27 M.A. Boldetti, Osservazioni sopra i cimiteri de’ Santi Martiri e antichi Cristiani di Roma, vol. II, Roma, Presso Gio. Maria Salvioni, 1720, pag. 577.
28 A. Palmieri, Topografia statistica dello Stato Pontificio, vol. II, Roma, Dalla Tipografia Forense, 1857, pag. 68.

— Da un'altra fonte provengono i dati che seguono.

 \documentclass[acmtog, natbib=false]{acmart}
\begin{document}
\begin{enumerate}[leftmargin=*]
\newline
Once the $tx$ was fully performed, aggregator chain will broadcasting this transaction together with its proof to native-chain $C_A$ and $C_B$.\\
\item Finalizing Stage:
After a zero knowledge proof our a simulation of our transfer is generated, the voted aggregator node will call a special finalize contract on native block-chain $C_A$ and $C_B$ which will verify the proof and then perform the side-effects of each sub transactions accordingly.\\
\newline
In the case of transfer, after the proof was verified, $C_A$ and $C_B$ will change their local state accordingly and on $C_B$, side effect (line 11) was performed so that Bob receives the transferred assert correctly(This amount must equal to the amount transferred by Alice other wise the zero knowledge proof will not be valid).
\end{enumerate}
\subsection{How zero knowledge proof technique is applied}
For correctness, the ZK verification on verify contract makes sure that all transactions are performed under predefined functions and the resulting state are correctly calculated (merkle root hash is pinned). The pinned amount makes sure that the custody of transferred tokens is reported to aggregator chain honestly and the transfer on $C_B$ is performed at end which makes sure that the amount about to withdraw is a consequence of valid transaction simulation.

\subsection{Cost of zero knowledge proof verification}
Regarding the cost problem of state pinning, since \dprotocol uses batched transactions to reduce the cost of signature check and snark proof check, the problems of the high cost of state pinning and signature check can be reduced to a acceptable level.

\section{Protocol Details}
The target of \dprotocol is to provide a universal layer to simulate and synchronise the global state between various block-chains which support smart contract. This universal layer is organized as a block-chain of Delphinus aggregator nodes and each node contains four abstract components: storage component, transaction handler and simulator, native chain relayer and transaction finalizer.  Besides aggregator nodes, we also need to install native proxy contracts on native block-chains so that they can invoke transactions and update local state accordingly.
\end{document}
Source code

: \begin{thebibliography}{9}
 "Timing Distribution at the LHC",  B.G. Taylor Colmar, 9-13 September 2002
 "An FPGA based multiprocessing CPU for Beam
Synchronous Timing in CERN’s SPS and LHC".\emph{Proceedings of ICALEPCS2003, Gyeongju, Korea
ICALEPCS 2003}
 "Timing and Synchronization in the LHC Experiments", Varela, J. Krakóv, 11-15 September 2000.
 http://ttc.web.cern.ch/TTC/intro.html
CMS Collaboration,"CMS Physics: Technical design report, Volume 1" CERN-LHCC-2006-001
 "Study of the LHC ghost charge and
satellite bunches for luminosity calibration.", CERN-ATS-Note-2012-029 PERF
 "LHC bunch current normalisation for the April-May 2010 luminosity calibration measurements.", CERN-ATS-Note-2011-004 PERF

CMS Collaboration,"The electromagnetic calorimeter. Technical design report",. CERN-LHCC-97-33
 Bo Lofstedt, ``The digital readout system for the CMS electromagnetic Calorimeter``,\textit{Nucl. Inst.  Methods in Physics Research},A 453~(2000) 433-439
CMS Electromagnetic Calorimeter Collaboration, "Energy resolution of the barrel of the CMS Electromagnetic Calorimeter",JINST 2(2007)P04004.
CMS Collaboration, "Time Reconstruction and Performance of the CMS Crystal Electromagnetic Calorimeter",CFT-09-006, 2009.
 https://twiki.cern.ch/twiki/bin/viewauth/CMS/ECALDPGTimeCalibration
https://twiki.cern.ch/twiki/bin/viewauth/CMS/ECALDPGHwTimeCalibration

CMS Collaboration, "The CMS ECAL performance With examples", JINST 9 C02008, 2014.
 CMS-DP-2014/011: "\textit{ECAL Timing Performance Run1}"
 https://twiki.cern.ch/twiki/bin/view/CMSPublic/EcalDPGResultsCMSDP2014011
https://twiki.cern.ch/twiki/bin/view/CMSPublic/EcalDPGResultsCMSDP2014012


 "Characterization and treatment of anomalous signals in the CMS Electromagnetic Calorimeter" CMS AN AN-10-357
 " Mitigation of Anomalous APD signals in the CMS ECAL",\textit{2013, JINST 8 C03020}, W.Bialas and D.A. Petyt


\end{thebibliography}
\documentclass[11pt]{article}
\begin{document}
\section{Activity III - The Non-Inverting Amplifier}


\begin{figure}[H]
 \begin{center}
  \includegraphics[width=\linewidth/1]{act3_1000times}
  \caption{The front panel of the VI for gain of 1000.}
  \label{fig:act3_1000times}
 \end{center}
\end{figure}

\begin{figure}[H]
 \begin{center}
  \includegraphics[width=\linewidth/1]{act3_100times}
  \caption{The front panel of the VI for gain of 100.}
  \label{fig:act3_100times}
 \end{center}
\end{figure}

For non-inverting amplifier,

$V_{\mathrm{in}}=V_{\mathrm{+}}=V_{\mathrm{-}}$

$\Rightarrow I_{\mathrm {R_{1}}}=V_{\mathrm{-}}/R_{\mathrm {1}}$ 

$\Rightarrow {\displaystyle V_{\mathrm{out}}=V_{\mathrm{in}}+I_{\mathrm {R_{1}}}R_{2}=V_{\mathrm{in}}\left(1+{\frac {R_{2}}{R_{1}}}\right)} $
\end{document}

dei Franchi, cui Paolo I lo aveva nel frattempo concesso, lo diede al monastero romano di San Silvestro in capite. Restaurato da Alberico principe dei Romani nel 946, passò agli inizi del XIV secolo al monastero di San Paolo, insieme a Sant’Andrea
in flumine. A partire dal 1548 i Benedettini furono sostituiti da altri ordini religiosi,
fino al definitivo abbandono nel corso dell’Ottocento. Già in epoca post- rinascimentale danneggiamenti al monastero avevano prodotto la fioritura di quello, posto ad una quota più bassa e più spostato a sud, di Santa Maria delle Grazie, mentre decadevano anche gli eremi, tutti ricompresi nell’odierna Riserva Naturale del Monte Soratte, di San Sebastiano, Sant’Antonio, Santa Lucia e Santa Romana, le cui tracce narrano ancora di una fede antica, silente e profonda, fondata sulla “vera roccia”. Proseguendo sulla Flaminia invece si interseca subito appresso, su livelli sfalsati, la strada ferrata per poi attestarsi a ponente di questa, passando sotto un ponte con arco di mattoni, con muri di imposta in tufelli, eretto nella prima metà del Novecento. Si inaugura così un altro tratto di buona strada, che dura circa 1,85 km mantenendo la sua traiettoria a nord-ovest, con andamento piuttosto lineare, eccezione fatta per la curva a destra presso il km 43/III, con cui volge più marcatamente verso tramontana29. La presenza ricorrente della vegetazione ai lati della carreggiata poco lascia intuire la bellezza di queste campagne, che si scoprono però allo sguardo giusto 300 m innanzi, all’Osteria di Stabia, nel Comune di Faleria30: «in un piano con vicini fossi in temperato clima, ove spirano i venti sud e ovest, e ben di rado vi si suscitano tempeste, giace questa Comune nel Governo e Docesi di Civita Castellana. […] Il paese è cinto di mura e di Fortini, e fu molto tempo della famiglia Anguillara che uccise un Drago di smisurata figura: l’ebbe poi il Principe Borghese»31. Tipologicamnte simile a quella di Castelnuovo, detta osteria è disposta sul lato destro della via, anticipata da un delizioso campo arborato. A tergo, colline levigate le si frappongono al Soratte, mentre poco più avanti sul lato opposto sussiste, a dire il vero piuttosto malconcio, lo stabile della chiesa di Santa Maria delle Grazie. Abbandonata a se stessa, cede inesorabilmente sotto i segni del tempo, ma con composta dignità32.